(What you should do)
Show only those lines of the entries where the string "frac" is found.

(Data provided)
*** Begin section ***

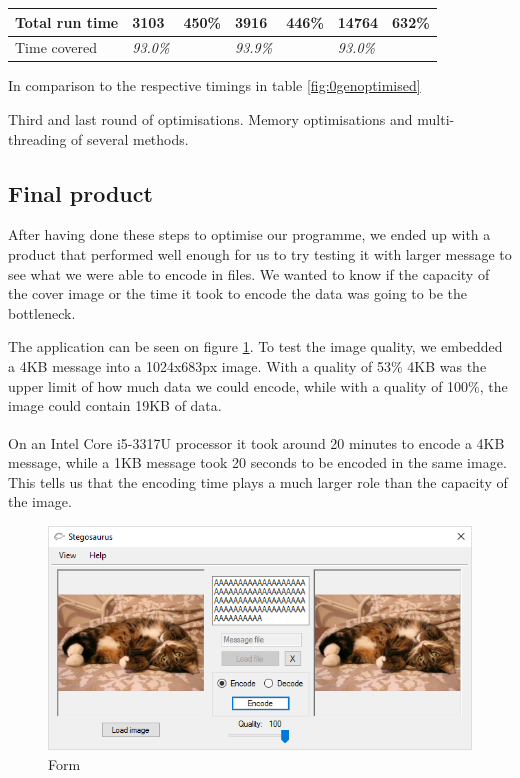 \begin{threeparttable}[]
{\begin{tabular}{|p{2.8cm}|p{1.9cm}|p{1.4cm}|p{1.9cm}|p{1.4cm}|p{1.8cm}|p{1.5cm}|}
        Total run time  & \textbf{3103} & \textbf{450\%} & \textbf{3916} & \textbf{446\%} & \textbf{14764} & \textbf{632\%} \\ \hline
        Time covered    & \textit{93.0\%} &     & \textit{93.9\%} &     & \textit{93.0\%} &	\\ \hline
    \end{tabular}
    }
    \begin{tablenotes}
        \footnotesize{\item[\textdagger] In comparison to the respective timings in table \ref{fig:0genoptimised}}
    \end{tablenotes}
    \caption{Third and last round of optimisations. Memory optimisations and multi-threading of several methods.}
    \label{fig:3genoptimised}
\end{threeparttable}

\subsection{Final product}
After having done these steps to optimise our programme, we ended up with a product that performed well enough for us to try testing it with larger message to see what we were able to encode in files.
We wanted to know if the capacity of the cover image or the time it took to encode the data was going to be the bottleneck.

The application can be seen on figure \ref{fig:formApp}. To test the image quality, we embedded a 4KB message into a 1024x683px image. With a quality of 53\% 4KB was the upper limit of how much data we could encode, while with a quality of 100\%, the image could contain 19KB of data.

On an Intel\textsuperscript{\textregistered} Core\textsuperscript{\textregistered} i5-3317U processor it took around 20 minutes to encode a 4KB message, while a 1KB message took 20 seconds to be encoded in the same image. This tells us that the encoding time plays a much larger role than the capacity of the image.

\begin{figure}
	\centering
	\includegraphics[width=.7\textwidth]{figures/formShown.png}
	\caption{Form}
	\label{fig:formApp}
\end{figure}

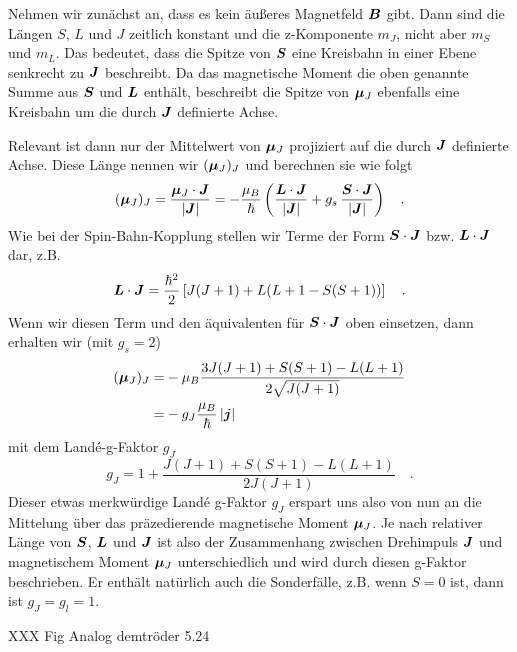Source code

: Nehmen wir zunächst an, dass es kein äußeres Magnetfeld $\boldsymbol{B}$ gibt. Dann sind die Längen $S$, $L$ und $J$ zeitlich konstant und die z-Komponente  $m_J$, nicht aber $m_S$ und $m_L$. Das bedeutet, dass die Spitze von $\boldsymbol{S}$ eine Kreisbahn in einer Ebene senkrecht zu $\boldsymbol{J}$ beschreibt. Da das magnetische Moment die oben genannte Summe aus $\boldsymbol{S}$ und $\boldsymbol{L}$ enthält, beschreibt die Spitze von $\boldsymbol{\mu}_J$ ebenfalls eine Kreisbahn um die durch $\boldsymbol{J}$ definierte Achse.

Relevant ist dann nur der Mittelwert von  $\boldsymbol{\mu}_J $ projiziert auf die durch $\boldsymbol{J}$ definierte Achse.  Diese Länge nennen wir $(\boldsymbol{\mu}_J)_J$ und berechnen sie wie folgt
\begin{equation}
    (\boldsymbol{\mu}_J)_J = \frac{\boldsymbol{\mu}_J \cdot \boldsymbol{J}}{|\boldsymbol{J}|}
    = - \frac{\mu_B}{\hbar} \left(
        \frac{\boldsymbol{L} \cdot \boldsymbol{J}}{|\boldsymbol{J}|}
        +  g_s \,\frac{\boldsymbol{S} \cdot \boldsymbol{J}}{|\boldsymbol{J}|}
    \right)  \quad .
\end{equation}
Wie bei der Spin-Bahn-Kopplung stellen wir Terme der Form $\boldsymbol{S} \cdot \boldsymbol{J}$ bzw. $\boldsymbol{L} \cdot \boldsymbol{J}$  dar, z.B.
\begin{equation}
    \boldsymbol{L} \cdot \boldsymbol{J} = \frac{\hbar^2}{2}
    \left[
  J (J+1) + L(L+1 - S(S+1))
    \right]  \quad .
\end{equation}
Wenn wir diesen Term und den äquivalenten für  $\boldsymbol{S} \cdot \boldsymbol{J}$  oben einsetzen, dann erhalten wir (mit $g_s = 2$)
\begin{align}
    (\boldsymbol{\mu}_J)_J = & - \mu_B \frac{3 J (J+1)+ S(S+1) - L(L+1)}{2 \sqrt{J (J+1)}} \\
    = & - g_J \frac{\mu_B}{\hbar} \, |\boldsymbol{j}|
\end{align}
mit dem Landé-g-Faktor $g_J$ 
\begin{equation}
    g_J = 1 + \frac{J (J+1)+ S(S+1) - L(L+1)}{2 J (J+1)}   \quad .
\end{equation}
Dieser etwas merkwürdige Landé g-Faktor $g_J$ erspart uns also von nun an die Mittelung über das präzedierende magnetische Moment $\boldsymbol{\mu}_J$. Je nach relativer Länge von $\boldsymbol{S}$, $\boldsymbol{L}$ und $\boldsymbol{J}$ ist also der Zusammenhang zwischen Drehimpuls $\boldsymbol{J}$ und magnetischem Moment $\boldsymbol{\mu}_J$ unterschiedlich und wird durch diesen g-Faktor beschrieben. Er enthält natürlich auch die Sonderfälle, z.B. wenn $S=0$ ist, dann ist $g_J = g_l = 1$.


\begin{marginfigure}
    \caption{ XXX  Fig Analog demtröder 5.24 }
\end{marginfigure}


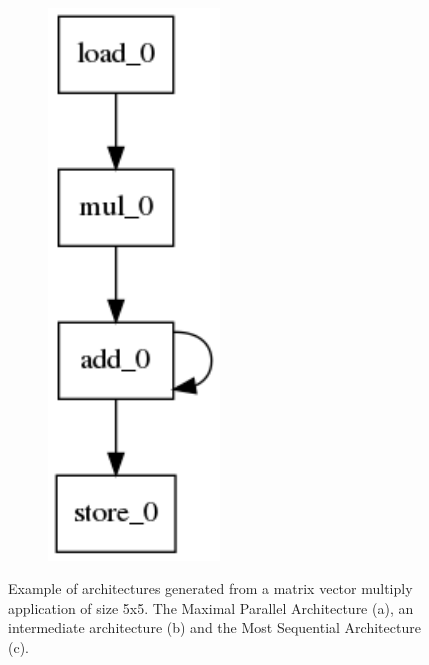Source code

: \begin{figure}[ht]
\begin{subfigure}{.3\columnwidth}
  \caption{}
  \label{fig:inter_arch}
\end{subfigure}
\begin{subfigure}{.2\columnwidth}
  \centering
  \includegraphics[width=0.5\textwidth]{images/Architecture_latency_188_schematic.png}
  \caption{}
  \label{fig:most_seq_arch}
\end{subfigure}
    \caption{Example of architectures generated from a matrix vector multiply application of size 5x5. The Maximal Parallel Architecture (a), an intermediate architecture (b) and the Most Sequential Architecture (c).}
\label{fig:tradeoffs}
\end{figure}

*** End section ***

(Task answer)
    (\boldsymbol{\mu}_J)_J = \frac{\boldsymbol{\mu}_J \cdot \boldsymbol{J}}{|\boldsymbol{J}|}
    = - \frac{\mu_B}{\hbar} \left(
        \frac{\boldsymbol{L} \cdot \boldsymbol{J}}{|\boldsymbol{J}|}
        +  g_s \,\frac{\boldsymbol{S} \cdot \boldsymbol{J}}{|\boldsymbol{J}|}
    \boldsymbol{L} \cdot \boldsymbol{J} = \frac{\hbar^2}{2}
    (\boldsymbol{\mu}_J)_J = & - \mu_B \frac{3 J (J+1)+ S(S+1) - L(L+1)}{2 \sqrt{J (J+1)}} \\
    = & - g_J \frac{\mu_B}{\hbar} \, |\boldsymbol{j}|
    g_J = 1 + \frac{J (J+1)+ S(S+1) - L(L+1)}{2 J (J+1)}   \quad .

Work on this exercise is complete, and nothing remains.